Problem description —
In the entries that follow, the lines from the one with "capturing the HDMI" through the one with "Those would be" are the ones to write out, exactly and with both ends included. Nothing else should appear.

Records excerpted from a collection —
···

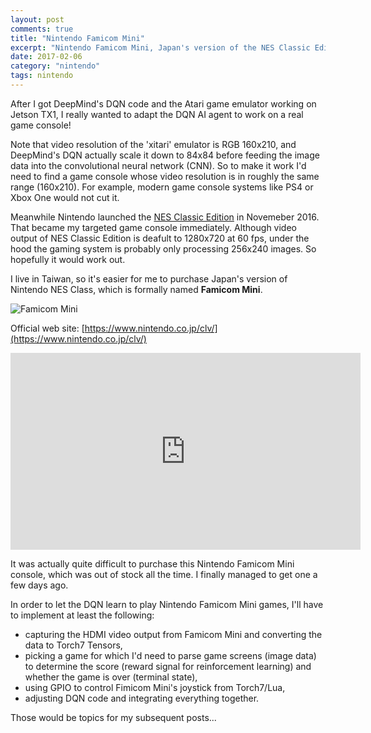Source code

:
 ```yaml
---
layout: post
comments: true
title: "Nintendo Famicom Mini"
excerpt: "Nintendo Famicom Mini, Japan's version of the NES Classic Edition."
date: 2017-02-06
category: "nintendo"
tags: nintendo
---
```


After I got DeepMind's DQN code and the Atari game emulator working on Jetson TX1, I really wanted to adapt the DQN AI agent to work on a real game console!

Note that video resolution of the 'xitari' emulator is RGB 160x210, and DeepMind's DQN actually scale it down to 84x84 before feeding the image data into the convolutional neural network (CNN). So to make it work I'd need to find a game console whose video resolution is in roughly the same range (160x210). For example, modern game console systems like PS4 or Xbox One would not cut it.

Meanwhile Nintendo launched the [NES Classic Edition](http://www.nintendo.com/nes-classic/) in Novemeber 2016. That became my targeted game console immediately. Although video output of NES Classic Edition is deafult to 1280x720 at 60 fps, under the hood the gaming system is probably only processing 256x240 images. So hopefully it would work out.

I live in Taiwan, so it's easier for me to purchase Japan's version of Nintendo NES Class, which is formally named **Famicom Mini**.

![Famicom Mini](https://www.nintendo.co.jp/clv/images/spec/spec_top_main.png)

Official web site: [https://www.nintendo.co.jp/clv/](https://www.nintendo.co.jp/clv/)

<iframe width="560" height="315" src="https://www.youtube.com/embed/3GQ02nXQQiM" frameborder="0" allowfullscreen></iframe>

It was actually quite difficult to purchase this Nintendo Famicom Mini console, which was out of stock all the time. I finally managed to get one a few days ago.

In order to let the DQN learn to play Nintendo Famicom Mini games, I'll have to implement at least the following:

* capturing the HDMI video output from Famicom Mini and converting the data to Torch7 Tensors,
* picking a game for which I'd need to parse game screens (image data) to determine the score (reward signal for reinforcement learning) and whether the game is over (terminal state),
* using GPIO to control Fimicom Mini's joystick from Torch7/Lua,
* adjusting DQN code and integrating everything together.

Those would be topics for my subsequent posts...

···

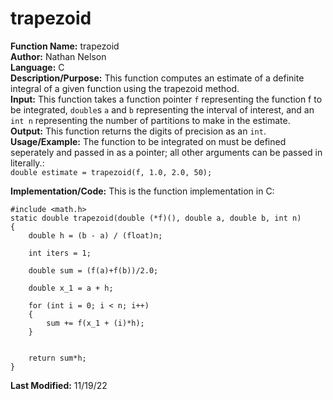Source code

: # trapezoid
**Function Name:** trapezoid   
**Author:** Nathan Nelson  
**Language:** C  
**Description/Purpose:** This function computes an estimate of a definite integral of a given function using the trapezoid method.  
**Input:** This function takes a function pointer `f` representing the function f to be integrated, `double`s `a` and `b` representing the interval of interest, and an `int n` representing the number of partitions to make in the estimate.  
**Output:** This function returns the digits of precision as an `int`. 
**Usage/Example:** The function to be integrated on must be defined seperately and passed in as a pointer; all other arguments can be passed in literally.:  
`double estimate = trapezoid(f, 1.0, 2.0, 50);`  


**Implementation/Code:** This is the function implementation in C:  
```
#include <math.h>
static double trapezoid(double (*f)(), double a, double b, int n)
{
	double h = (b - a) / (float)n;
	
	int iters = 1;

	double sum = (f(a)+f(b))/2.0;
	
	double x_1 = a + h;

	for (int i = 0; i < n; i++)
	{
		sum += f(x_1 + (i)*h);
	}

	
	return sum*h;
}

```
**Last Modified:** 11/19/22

···

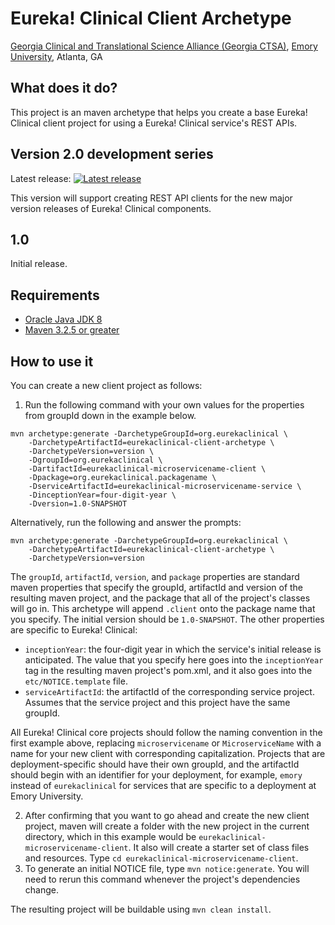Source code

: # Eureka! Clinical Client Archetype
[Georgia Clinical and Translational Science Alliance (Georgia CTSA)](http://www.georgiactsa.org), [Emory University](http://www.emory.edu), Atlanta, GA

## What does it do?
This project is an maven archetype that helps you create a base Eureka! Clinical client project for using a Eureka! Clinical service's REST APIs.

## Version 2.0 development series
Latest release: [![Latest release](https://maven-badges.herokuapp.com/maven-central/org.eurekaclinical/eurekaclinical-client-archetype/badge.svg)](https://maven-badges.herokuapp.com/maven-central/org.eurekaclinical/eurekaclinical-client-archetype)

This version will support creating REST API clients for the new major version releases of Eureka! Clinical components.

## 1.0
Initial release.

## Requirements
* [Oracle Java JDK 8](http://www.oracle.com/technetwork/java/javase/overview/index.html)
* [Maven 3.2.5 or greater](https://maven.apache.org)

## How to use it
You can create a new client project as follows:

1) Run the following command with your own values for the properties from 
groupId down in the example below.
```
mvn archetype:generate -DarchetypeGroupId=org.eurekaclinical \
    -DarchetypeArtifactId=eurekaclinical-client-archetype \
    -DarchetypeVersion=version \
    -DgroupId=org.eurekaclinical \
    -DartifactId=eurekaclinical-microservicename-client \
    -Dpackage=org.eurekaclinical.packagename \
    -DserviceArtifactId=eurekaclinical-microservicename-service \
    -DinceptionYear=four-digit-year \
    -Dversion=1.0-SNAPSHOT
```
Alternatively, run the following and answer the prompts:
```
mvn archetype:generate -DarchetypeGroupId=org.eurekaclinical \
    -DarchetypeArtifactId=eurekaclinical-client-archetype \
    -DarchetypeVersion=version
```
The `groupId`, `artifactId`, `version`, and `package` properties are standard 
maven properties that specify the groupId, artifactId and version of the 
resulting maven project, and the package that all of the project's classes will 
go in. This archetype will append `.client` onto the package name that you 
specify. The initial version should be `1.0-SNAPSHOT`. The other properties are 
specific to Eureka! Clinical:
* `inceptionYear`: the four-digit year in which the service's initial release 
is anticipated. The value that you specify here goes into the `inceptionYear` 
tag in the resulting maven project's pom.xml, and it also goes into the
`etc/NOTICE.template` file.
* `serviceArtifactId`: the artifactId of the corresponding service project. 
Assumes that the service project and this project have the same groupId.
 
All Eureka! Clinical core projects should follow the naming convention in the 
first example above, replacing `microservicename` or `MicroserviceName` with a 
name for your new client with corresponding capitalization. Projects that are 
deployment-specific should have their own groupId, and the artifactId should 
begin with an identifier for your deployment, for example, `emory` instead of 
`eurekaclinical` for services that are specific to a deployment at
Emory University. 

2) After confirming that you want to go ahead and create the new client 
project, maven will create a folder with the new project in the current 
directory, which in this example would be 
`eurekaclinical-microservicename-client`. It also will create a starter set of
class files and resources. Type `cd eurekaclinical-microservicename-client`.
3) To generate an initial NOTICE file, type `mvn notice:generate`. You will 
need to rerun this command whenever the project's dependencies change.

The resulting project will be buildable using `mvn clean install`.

···

Exercise answer —
* capturing the HDMI video output from Famicom Mini and converting the data to Torch7 Tensors,
* picking a game for which I'd need to parse game screens (image data) to determine the score (reward signal for reinforcement learning) and whether the game is over (terminal state),
* using GPIO to control Fimicom Mini's joystick from Torch7/Lua,
* adjusting DQN code and integrating everything together.

Those would be topics for my subsequent posts...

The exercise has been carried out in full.